Mangeur d'Ombres et autres contes – Pascal Gautrin

 

Le jour de Pruflas  (suite)

 

* * *

Le bébé a été installé, avec son berceau, dans une petite pièce arrangée pour lui, à côté de la chambre de ses parents. Par un accord tacite, sans qu’à aucun moment la décision ait été suggérée, la tante s’est chargée du soin de l’enfant ; les biberons prêts à la demande, le petit cul à torcher, les bains et le renouvellement des couches, tout cela comble la vieille dame qui n’a jamais connu plus grand bonheur de toute sa vie… Un après-midi, vers cinq heures – ce devait être environ trois semaines après le jour de la naissance – elle se dirigeait vers la nurserie dont la porte restait ouverte en permanence.
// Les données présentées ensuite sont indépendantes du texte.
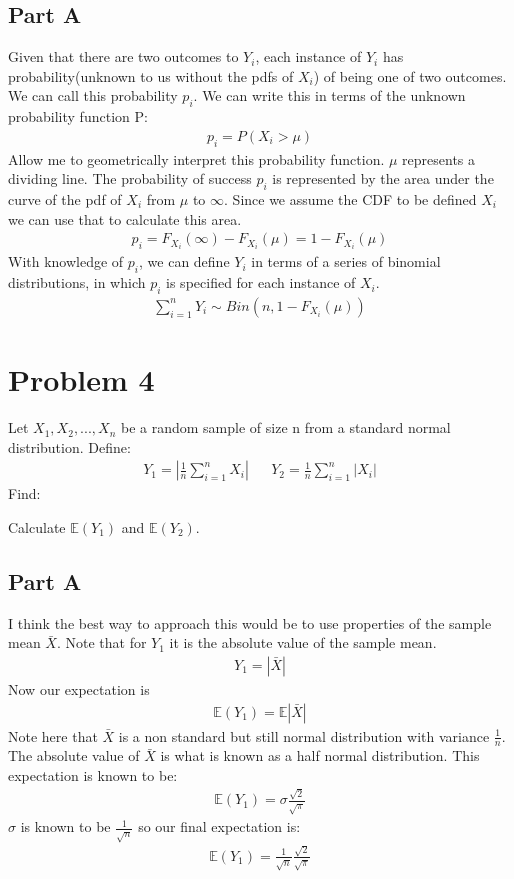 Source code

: \documentclass{article}
\begin{document}
\subsection*{Part A}
Given that there are two outcomes to $Y_i$, each instance of $Y_i$ has probability(unknown to us without the pdfs of $X_i$) of being one of two outcomes. We can call this probability $p_i$. We can write this in terms of the unknown probability function P:
\begin{align*}
p_i = P(X_i > \mu)
\end{align*}
Allow me to geometrically interpret this probability function. $\mu$ represents a dividing line. The probability of success $p_i$ is represented by the area under the curve of the pdf of $X_i$ from $\mu$ to $\infty$. Since we assume the CDF to be defined $X_i$ we can use that to calculate this area.
\begin{align*}
p_i = F_{X_i}(\infty) - F_{X_i}(\mu) = 1 - F_{X_i}(\mu)
\end{align*}
With knowledge of $p_i$, we can define $Y_i$ in terms of a series of binomial distributions, in which $p_i$ is specified for each instance of $X_i$.
\begin{align*}
\boxed{ \sum_{i=1}^{n} Y_i \sim Bin(n,1 - F_{X_i}(\mu)) }
\end{align*}

    
\clearpage
\section*{Problem 4}
Let $X_1, X_2,..., X_n$ be a random sample of size n from a standard normal distribution. Define:
\begin{align*}
Y_1 = |\frac{1}{n}\sum_{i=1}^{n}X_i| && Y_2 = \frac{1}{n}\sum_{i=1}^{n}|X_i|
\end{align*}
Find:

Calculate $\mathbb{E}(Y_1)$ and $\mathbb{E}(Y_2)$.
\subsection*{Part A}
I think the best way to approach this would be to use properties of the sample mean $\bar{X}$. Note that for $Y_1$ it is the absolute value of the sample mean.
\begin{align*}
Y_1 = |\bar{X}|
\end{align*}
Now our expectation is
\begin{align*}
\mathbb{E}(Y_1) = \mathbb{E}|\bar{X}|
\end{align*}
Note here that $\bar{X}$ is a non standard but still normal distribution with variance $\frac{1}{n}$. The absolute value of $\bar{X}$ is what is known as a half normal distribution. This expectation is known to be:
\begin{align*}
\mathbb{E}(Y_1) = \sigma \frac{\sqrt{2}}{\sqrt{\pi}}
\end{align*}
$\sigma$ is known to be $\frac{1}{\sqrt{n}}$ so our final expectation is:
\begin{align*}
\boxed{ \mathbb{E}(Y_1) = \frac{1}{\sqrt{n}} \frac{\sqrt{2}}{\sqrt{\pi}} }
\end{align*}
\end{document}
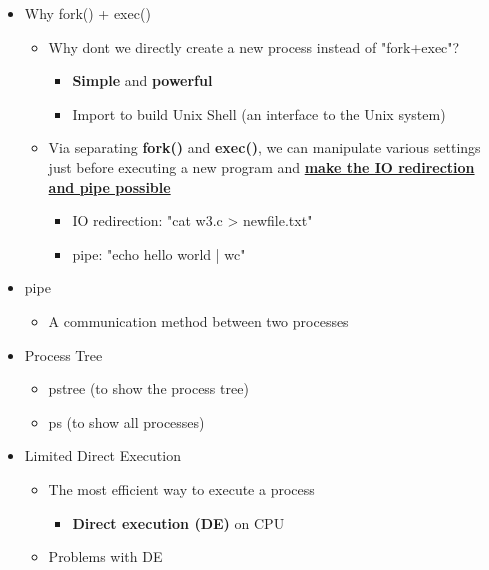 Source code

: \documentclass[a4paper,11pt,english]{article}
\begin{document}
\begin{itemize}
\begin{itemize}
        \end{itemize}
    \item Why fork() + exec()
        \begin{itemize}
            \item Why dont we directly create a new process instead of "fork+exec"?
                \begin{itemize}
                    \item \textbf{\color{blue}Simple} and \textbf{\color{blue}powerful}
                    \item Import to build Unix Shell (an interface to the Unix system)
                \end{itemize}
            \item Via separating \textbf{\color{blue}fork()} and \textbf{\color{blue}exec()}, we can manipulate various settings just before executing a new program and \textbf{\underline{make the IO redirection and pipe possible}}
                \begin{itemize}
                    \item IO redirection: "cat w3.c > newfile.txt"
                    \item pipe: "echo hello world | wc"
                \end{itemize}
        \end{itemize}
    \item pipe
        \begin{itemize}
            \item A communication method between two processes 
        \end{itemize}
    \item Process Tree
        \begin{itemize}
            \item pstree (to show the process tree)
            \item ps (to show all processes)
        \end{itemize} 
    \item Limited Direct Execution
        \begin{itemize}
            \item The most efficient way to execute a process
                \begin{itemize}
                    \item \textbf{\color{blue}Direct execution (DE)} on CPU
                \end{itemize}
            \item Problems with DE

\end{itemize}
\end{itemize}
\end{document}
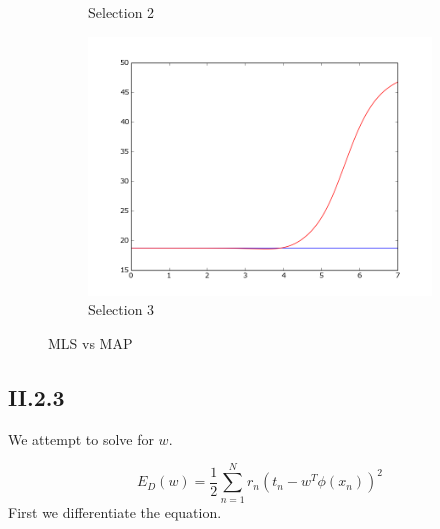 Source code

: \documentclass{article}
\begin{document}
\begin{figure}[!ht]
\begin{subfigure}[b]{0.4\textwidth}
        \caption{Selection 2}
        \label{fig:II222}
    \end{subfigure}
    \begin{subfigure}[b]{0.4\textwidth}
        \includegraphics[width=\textwidth]{Part2/II223.png}
        \caption{Selection 3}
        \label{fig:II223}
    \end{subfigure}
    \caption{MLS vs MAP}
    \label{fig:II22}
\end{figure}




\subsection{II.2.3}

We attempt to solve for $w$.

\begin{equation*}
    E_{D}(w) = \frac{1}{2} \sum_{n=1}^{N} r_n(t_n - w^T\phi(x_n))^2
\end{equation*}
First we differentiate the equation.
\end{document}
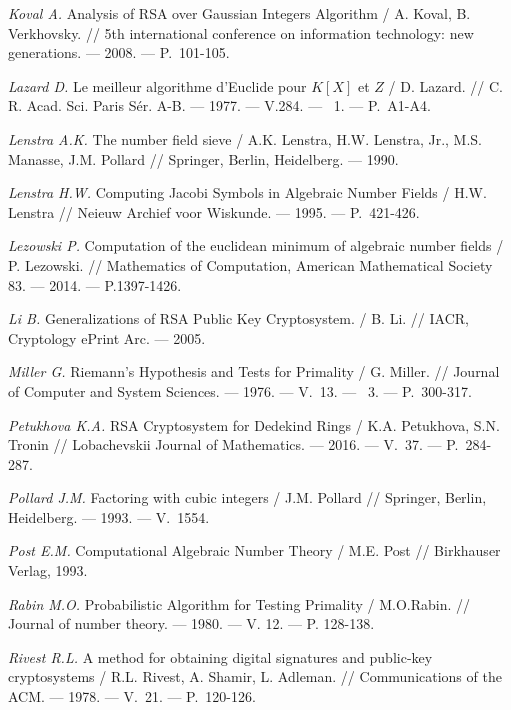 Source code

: \begin{thebibliography}{99}
    \textit{Koval A.} Analysis of RSA over Gaussian Integers Algorithm / A. Koval, B. Verkhovsky. // 5th international conference on information technology: new generations. --- 2008. --- {P.}~101-105.
    
    \textit{Lazard D.} Le meilleur algorithme d'{E}uclide pour {$K[X]$} et {$Z$} / D. Lazard. // C. R. Acad. Sci. Paris S\'er. A-B. --- 1977. --- V.284. --- \textnumero~1. --- P.~A1-A4.
    
    \textit{Lenstra A.K.} The number field sieve / A.K. Lenstra, H.W. Lenstra, Jr., M.S. Manasse, J.M. Pollard // Springer, Berlin, Heidelberg. --- 1990.

    \textit{Lenstra H.W.} Computing Jacobi Symbols in Algebraic Number Fields / H.W. Lenstra // Neieuw Archief voor Wiskunde. --- 1995. --- P.~421-426.

    \textit{Lezowski P.} Computation of the euclidean minimum of algebraic number fields / P. Lezowski. // Mathematics of Computation, American Mathematical Society 83. --- 2014. --- P.1397-1426.

    \textit{Li B.} Generalizations of RSA Public Key Cryptosystem. / B. Li. // IACR, Cryptology ePrint Arc. --- 2005.

    \textit{Miller G.} Riemann's Hypothesis and Tests for Primality / G. Miller. // Journal of Computer and System Sciences. --- 1976. --- V.~13. --- ~3. --- {P.}~300-317.
    
    \textit{Petukhova K.A.} RSA Cryptosystem for Dedekind Rings / K.A. Petukhova, S.N. Tronin // Lobachevskii Journal of Mathematics. --- 2016. --- V.~37. --- P.~284-287.
    
    \textit{Pollard J.M.} Factoring with cubic integers / J.M. Pollard // Springer, Berlin, Heidelberg. --- 1993. --- V.~1554.

    \textit{Post E.M.} Computational Algebraic Number Theory / M.E. Post // Birkhauser Verlag, 1993.

    \textit{Rabin M.O.} Probabilistic Algorithm for Testing Primality / M.O.Rabin. // Journal of number theory. --- 1980. --- V. 12. --- P. 128-138.
    
    \textit{Rivest R.L.} A method for obtaining digital signatures and public-key cryptosystems / R.L. Rivest, A. Shamir, L. Adleman. // Communications of the ACM. --- 1978. --- V.~21. --- P.~120-126.
    

\end{thebibliography}
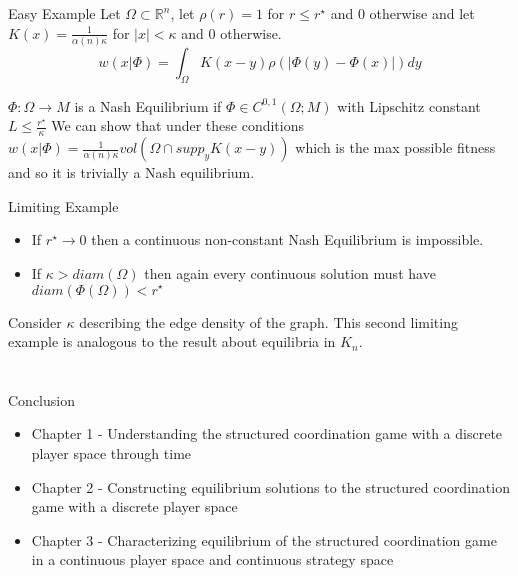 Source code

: \documentclass{beamer}
\begin{document}
\begin{frame}{Easy Example}
	Let $\Omega \subset \mathbb{R}^n$, let $\rho(r)=1$ for $r\leq r^\star$ and $0$ otherwise and let $K(x)=\frac{1}{\alpha(n)\kappa}$ for $|x|<\kappa$ and $0$ otherwise. 
	\begin{equation}
		w(x|\Phi)=\int_\Omega K(x-y)\rho(|\Phi(y)-\Phi(x)|)dy
	\end{equation} 

	\begin{block}{$\Phi:\Omega\to M$ is a Nash Equilibrium if $\Phi\in C^{0,1}(\Omega;M)$ with Lipschitz constant $L\leq \frac{r^\star}{\kappa}$}
		We can show that under these conditions $w(x|\Phi)=\frac{1}{\alpha(n)\kappa} vol(\Omega\cap supp_y K(x-y))$ which is the max possible fitness and so it is trivially a Nash equilibrium. 
	\end{block}
\end{frame}

\begin{frame}{Limiting Example}
	\begin{itemize}
		\item If $r^\star\rightarrow0$ then a continuous non-constant Nash Equilibrium is impossible.
		
		\item If $\kappa > diam(\Omega)$ then again every continuous solution must have $diam (\Phi(\Omega))<r^\star$
	\end{itemize}
	Consider $\kappa$ describing the edge density of the graph. This second limiting example is analogous to the result about equilibria in $K_n$.
	 
\end{frame}

\section*{}
\begin{frame}{Conclusion}
	\begin{itemize}
		\item Chapter 1 - Understanding the structured coordination game with a discrete player space through time
		\item Chapter 2 - Constructing equilibrium solutions to the structured coordination game with a discrete player space
		\item Chapter 3 - Characterizing equilibrium of the structured coordination game in a continuous player space and continuous strategy space
	\end{itemize}
\end{frame} 
\end{document}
Ses pas faisaient grincer le parquet du palier. Quelqu’un, alerté par le bruit, sortit de la chambre. Un intrus ou une intruse. Un drap de lit, qu’on avait eu la présence d’esprit d’arracher dans la précipitation, fut jeté sur la tante qui se trouva aveuglée et étourdie par l’effet de la surprise. Elle fut bousculée sur le côté pour dégager le passage… Une course dans l’escalier, puis sur les carreaux du rez-de-chaussée ; le battant de la porte d’entrée qui claque comme un coup de feu. La tante, ayant rejeté le voile qui la couvrait, courut vers le berceau… Le bébé était couché en travers du matelas ; secoué de spasmes, il avait le visage congestionné et rouge ; il suffoquait, cherchant à reprendre sa respiration. Enfin, avec une grosse goulée, provoquée par un appel de la dernière chance, l’air réussit à remplir sa poitrine et la regonfler ; aussitôt il se mit à hurler, poussant des sons si pathétiques qu’ils auraient dû fendre les murs. Un oreiller bousculé, couvrant la moitié de sa face, ne permit aucun doute quant à la volonté d’un assassin qui avait tenté de l’étouffer.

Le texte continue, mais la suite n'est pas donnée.